Numerical weather prediction (NWP) models are widely used in Wind Energy operations as a base models for the wind forecast. Continuous updates and improvement of these models with a better physics, parameterization schemes, and the horizontal grid resolution require accurate assessment of model performance in various landscapes and atmospheric conditions. In this study, the performance of two models developed at the ESRL of the NOAA investigated by measurements from scanning Doppler lidars during the Wind Forecast improvement Project-2 (WFIP-2) in the complex terrain of the Columbia River Valley. This 18-month long project, sponsored by DOE and NOAA, is aiming to improve forecasting of wind flow complicated by mountainous terrain, coastal effects, and the presence of numerous wind farms in this area. The accuracy of the lidar measurements, assessed during previous field campaigns and post-processing data from WFIP2, was considered to be sufficient to investigate the ability of NWP models forecast challenging wind flow conditions in complex terrain.

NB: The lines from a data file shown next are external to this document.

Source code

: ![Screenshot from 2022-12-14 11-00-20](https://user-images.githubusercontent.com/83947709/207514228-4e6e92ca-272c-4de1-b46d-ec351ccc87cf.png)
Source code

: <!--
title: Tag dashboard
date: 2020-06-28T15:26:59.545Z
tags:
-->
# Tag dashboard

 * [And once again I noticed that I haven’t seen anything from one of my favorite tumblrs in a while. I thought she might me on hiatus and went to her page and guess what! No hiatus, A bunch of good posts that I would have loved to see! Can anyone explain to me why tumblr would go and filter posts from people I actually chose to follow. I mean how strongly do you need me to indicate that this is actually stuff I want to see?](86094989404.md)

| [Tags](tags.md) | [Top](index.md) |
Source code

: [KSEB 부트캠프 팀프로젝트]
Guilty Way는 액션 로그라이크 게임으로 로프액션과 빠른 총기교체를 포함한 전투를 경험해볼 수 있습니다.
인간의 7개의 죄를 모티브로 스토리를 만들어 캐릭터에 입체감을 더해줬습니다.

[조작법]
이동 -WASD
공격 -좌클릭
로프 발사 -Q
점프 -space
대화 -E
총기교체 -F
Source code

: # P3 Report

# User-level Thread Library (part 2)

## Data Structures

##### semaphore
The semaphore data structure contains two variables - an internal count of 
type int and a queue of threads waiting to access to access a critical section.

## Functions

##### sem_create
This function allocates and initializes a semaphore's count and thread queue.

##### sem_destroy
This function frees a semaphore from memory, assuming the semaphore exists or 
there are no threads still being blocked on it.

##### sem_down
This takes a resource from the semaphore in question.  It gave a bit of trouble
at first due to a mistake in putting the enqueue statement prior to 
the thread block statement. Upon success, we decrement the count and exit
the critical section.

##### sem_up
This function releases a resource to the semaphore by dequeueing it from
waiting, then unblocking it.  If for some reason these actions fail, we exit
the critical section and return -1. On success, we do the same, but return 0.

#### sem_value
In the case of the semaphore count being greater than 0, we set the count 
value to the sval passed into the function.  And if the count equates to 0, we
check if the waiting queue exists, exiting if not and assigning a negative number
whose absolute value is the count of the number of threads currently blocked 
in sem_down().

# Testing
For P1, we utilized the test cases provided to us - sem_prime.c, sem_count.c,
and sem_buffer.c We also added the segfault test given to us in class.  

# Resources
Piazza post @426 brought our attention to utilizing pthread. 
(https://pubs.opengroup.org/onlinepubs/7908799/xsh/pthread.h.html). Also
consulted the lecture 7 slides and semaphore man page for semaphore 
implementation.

The paper presents results on the model validation by Doppler lidar measurements at three research sites, the assessment of model skill to capture spatial and temporal variability of wind-flow profiles and quantifies model errors to forecast wind speed at the height of 80 m AGL, the hub-height of the most wind turbine in the surrounding area, and through the layer occupied by turbine blades. All models captured general trends of diurnal wind flow variability but show some temporal and vertical discrepancies with larger biases between measured and modeled wind speed in the first 500 m AGL. The biases were dominated by errors during frequently occurring complex-terrain flow systems—cold pools in winter months and westerly gap flows in spring-summer months. These error characteristics were also identified in the behavior of the seasonal and annual validation statistics, computed for each site and for a three sites composites.
Knowledge of the error in the hub-height wind speed forecasts is of critical economic importance for the calculation of energy produced by wind turbine.